### WORK TO COMPLETE
Your task is to copy each line of the records that includes the string "citet".
═════ DATA TO PROCESS
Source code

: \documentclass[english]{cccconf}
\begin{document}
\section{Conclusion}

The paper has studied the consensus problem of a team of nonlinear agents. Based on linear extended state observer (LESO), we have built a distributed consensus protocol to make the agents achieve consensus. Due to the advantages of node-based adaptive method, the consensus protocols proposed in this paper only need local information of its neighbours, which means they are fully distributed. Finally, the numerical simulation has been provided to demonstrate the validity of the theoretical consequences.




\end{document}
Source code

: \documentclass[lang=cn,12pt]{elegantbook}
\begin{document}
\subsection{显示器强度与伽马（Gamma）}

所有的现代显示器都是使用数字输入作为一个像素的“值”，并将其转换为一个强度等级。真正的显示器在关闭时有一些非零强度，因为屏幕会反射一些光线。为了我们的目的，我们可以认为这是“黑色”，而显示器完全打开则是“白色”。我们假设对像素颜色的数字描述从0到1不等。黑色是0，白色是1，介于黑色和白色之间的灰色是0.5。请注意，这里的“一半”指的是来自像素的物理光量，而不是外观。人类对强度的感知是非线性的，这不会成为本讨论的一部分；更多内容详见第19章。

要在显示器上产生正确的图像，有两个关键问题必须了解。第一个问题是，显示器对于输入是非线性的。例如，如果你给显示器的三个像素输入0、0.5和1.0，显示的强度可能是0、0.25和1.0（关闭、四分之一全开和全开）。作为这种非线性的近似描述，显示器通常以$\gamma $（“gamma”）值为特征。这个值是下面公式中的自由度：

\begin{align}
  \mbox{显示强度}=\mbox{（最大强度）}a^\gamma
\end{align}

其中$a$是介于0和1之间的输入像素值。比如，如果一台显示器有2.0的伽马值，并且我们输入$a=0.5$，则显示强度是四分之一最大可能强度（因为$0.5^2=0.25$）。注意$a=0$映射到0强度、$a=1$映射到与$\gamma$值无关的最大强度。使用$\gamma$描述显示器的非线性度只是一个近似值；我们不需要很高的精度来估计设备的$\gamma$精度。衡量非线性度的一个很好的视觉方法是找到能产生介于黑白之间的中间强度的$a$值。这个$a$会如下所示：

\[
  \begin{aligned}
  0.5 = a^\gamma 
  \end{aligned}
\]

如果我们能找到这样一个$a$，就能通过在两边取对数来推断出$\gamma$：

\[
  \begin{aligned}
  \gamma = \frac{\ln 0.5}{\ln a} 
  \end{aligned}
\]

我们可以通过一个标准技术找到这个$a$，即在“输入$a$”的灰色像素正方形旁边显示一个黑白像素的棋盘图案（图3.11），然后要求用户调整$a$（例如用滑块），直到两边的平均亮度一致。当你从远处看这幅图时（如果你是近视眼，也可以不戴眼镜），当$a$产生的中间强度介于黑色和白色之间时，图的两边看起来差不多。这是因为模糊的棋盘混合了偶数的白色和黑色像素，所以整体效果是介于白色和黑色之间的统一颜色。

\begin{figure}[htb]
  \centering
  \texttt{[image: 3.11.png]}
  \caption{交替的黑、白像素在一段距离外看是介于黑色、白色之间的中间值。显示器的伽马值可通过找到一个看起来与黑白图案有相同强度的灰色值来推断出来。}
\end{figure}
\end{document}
══════════
═════ DATA TO PROCESS
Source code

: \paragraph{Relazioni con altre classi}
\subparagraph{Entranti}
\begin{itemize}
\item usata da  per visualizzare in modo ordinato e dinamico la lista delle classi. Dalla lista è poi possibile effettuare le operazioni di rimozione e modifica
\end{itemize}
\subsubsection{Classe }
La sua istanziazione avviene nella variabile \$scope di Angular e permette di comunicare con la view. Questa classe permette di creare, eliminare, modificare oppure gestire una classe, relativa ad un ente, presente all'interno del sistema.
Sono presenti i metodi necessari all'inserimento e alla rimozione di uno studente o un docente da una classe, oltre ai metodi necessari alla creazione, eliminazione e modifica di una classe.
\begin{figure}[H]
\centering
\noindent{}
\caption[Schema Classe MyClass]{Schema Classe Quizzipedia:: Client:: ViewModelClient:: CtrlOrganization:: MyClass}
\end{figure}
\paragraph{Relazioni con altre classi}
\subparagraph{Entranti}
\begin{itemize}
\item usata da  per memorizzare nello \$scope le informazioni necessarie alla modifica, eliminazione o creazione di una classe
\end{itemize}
══════════
═════ DATA TO PROCESS
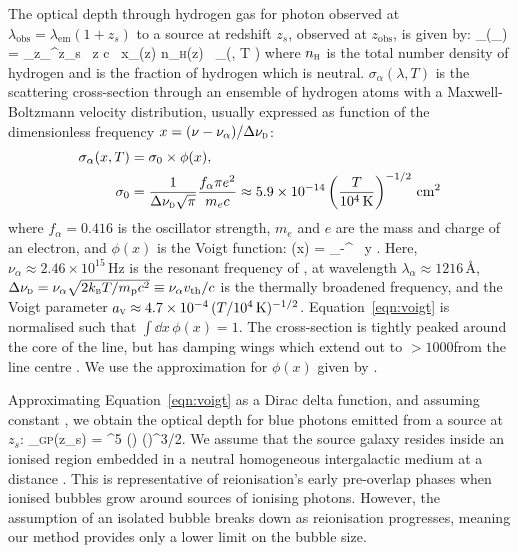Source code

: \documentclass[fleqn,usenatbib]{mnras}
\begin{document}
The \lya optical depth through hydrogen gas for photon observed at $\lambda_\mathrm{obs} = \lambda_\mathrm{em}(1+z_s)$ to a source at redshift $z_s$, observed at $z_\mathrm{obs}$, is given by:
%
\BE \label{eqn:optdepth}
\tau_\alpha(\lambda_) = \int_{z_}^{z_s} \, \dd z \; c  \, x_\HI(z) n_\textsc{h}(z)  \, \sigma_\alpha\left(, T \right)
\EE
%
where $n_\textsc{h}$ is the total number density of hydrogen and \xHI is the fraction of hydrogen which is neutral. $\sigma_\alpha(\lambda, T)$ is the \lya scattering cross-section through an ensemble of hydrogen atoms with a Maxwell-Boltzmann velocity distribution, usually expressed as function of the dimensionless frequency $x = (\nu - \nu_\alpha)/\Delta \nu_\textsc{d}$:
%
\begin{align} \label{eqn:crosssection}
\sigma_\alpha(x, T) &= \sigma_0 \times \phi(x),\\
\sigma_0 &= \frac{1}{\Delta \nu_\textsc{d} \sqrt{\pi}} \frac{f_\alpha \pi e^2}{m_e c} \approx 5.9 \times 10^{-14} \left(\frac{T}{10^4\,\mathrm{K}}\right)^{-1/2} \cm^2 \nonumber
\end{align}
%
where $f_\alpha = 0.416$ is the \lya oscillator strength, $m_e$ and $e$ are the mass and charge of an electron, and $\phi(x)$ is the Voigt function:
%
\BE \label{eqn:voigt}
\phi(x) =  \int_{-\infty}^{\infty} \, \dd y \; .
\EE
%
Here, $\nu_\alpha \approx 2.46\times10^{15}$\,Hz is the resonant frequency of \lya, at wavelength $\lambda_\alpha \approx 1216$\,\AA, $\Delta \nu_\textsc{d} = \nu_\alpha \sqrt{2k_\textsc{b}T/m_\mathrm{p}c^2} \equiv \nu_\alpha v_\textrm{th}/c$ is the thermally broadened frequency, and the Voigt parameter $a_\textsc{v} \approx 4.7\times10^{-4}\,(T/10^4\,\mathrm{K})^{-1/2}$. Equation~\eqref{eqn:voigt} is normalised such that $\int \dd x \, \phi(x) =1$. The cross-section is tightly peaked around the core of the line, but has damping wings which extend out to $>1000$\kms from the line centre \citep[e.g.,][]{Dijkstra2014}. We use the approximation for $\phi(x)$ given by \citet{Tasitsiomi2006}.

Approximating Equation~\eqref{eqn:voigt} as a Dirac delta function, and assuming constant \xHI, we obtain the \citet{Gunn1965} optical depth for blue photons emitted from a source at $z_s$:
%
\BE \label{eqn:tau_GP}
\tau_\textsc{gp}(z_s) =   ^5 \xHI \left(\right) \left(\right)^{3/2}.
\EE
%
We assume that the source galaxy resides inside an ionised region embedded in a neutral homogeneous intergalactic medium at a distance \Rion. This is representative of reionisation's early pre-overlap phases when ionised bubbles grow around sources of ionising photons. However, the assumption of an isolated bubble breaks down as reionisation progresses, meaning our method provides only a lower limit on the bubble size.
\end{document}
══════════
### WRITTEN SOLUTION
Here, $\nu_\alpha \approx 2.46\times10^{15}$\,Hz is the resonant frequency of \lya, at wavelength $\lambda_\alpha \approx 1216$\,\AA, $\Delta \nu_\textsc{d} = \nu_\alpha \sqrt{2k_\textsc{b}T/m_\mathrm{p}c^2} \equiv \nu_\alpha v_\textrm{th}/c$ is the thermally broadened frequency, and the Voigt parameter $a_\textsc{v} \approx 4.7\times10^{-4}\,(T/10^4\,\mathrm{K})^{-1/2}$. Equation~\eqref{eqn:voigt} is normalised such that $\int \dd x \, \phi(x) =1$. The cross-section is tightly peaked around the core of the line, but has damping wings which extend out to $>1000$\kms from the line centre \citep[e.g.,][]{Dijkstra2014}. We use the approximation for $\phi(x)$ given by \citet{Tasitsiomi2006}.
Approximating Equation~\eqref{eqn:voigt} as a Dirac delta function, and assuming constant \xHI, we obtain the \citet{Gunn1965} optical depth for blue photons emitted from a source at $z_s$:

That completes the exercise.